Were you referred to Evinfax by someone who wants to buy your car online? Read this review to find out why our scam detector gave evinfax.com a poor trust score.
With Online scams springing we’ve taken the decision of reviewing stores, services, products, etc. in order to help you make the right financial decision. We hope this review meets you well and order.
Table of Contents
evinfax.com is a website that claims to offer trusted vehicle reports, all from original source and more affordable than Carfax. However, during our investigations, we discovered something fishy about the website. Some of the red flags observed includes –
- False Claims – The trust seals from TopGear, Forbes and Auto Bid are fake. Those platforms have never mentioned Evinfax in any of their articles.
- Fake Testimonials- Evinfax claims it services have been used by a million people across fifty countries, but that isn’t true. Why are there no customer reviews online?
- The website hasn’t been operating for long.
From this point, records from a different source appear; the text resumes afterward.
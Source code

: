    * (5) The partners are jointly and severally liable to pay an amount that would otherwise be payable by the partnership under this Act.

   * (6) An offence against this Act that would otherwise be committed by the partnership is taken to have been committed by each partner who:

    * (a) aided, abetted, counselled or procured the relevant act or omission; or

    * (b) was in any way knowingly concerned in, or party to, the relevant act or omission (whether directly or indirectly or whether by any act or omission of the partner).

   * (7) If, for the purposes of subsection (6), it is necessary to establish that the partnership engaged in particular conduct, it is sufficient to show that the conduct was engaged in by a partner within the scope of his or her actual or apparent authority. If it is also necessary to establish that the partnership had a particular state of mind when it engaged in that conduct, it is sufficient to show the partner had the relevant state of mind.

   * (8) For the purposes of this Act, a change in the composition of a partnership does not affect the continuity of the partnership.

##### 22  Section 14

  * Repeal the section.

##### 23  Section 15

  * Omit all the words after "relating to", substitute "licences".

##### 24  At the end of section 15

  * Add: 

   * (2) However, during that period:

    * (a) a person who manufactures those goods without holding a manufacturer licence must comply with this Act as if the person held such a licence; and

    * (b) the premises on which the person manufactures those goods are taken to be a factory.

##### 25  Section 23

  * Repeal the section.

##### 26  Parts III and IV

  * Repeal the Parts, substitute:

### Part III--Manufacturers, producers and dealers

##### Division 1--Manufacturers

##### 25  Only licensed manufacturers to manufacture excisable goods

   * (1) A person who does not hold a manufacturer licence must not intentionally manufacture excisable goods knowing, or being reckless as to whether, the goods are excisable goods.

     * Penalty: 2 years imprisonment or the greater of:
As you can see here, the website was registered on 8th December 2021.
Also, when you check the pages on the website you’ll notice that there’s no tangible information about the owner(s). This is something you shouldn’t overlook. If you visit Carfax you’d see that the differences between the two sites is clear.
How Does This Scam Works?
- a potential buyer of your car asks you to go to this site for your vehicle report
- when you tell the buyer you’ve a Carfax report, he’d insist you should get the vehicle report from Evinfax.
- When you visit evinfax.com you’ll be required to pay $20 for the report.
- After payment, you’ll never receive anything.
Sounds like a petty scam right? I bet you think losing $20 is nothing to be worried about. But then, your credit card is at risk of being hacked. Especially if you paid directly on the site, or didn’t use PayPal.
So what should you do?
Always have it at the back of your mind that the real source of title and registration information about a car is the National Motor Vehicles Title Information System (NMVTIS), which you can reach through the US government’s vehiclehistory.com site.
Meanwhile, if your car is up for sale online, you should do the following :
- Go to one of the genuine agencies and purchase a report yourself. (You might pay as little as $10 and up to $50 for a detailed report)
- You can offer it as an incentive as part of your ad. (You’re more likely to attract serious buyers that way — and no scammer is likely to ask you for an alternative report)
Meanwhile, if you’re thinking about using a vehicle history reporting company you don’t know, then check out their reputation online.
Just use their name and words like “complaint” or “scam” in a browser search to see if anyone else has encountered problems with them.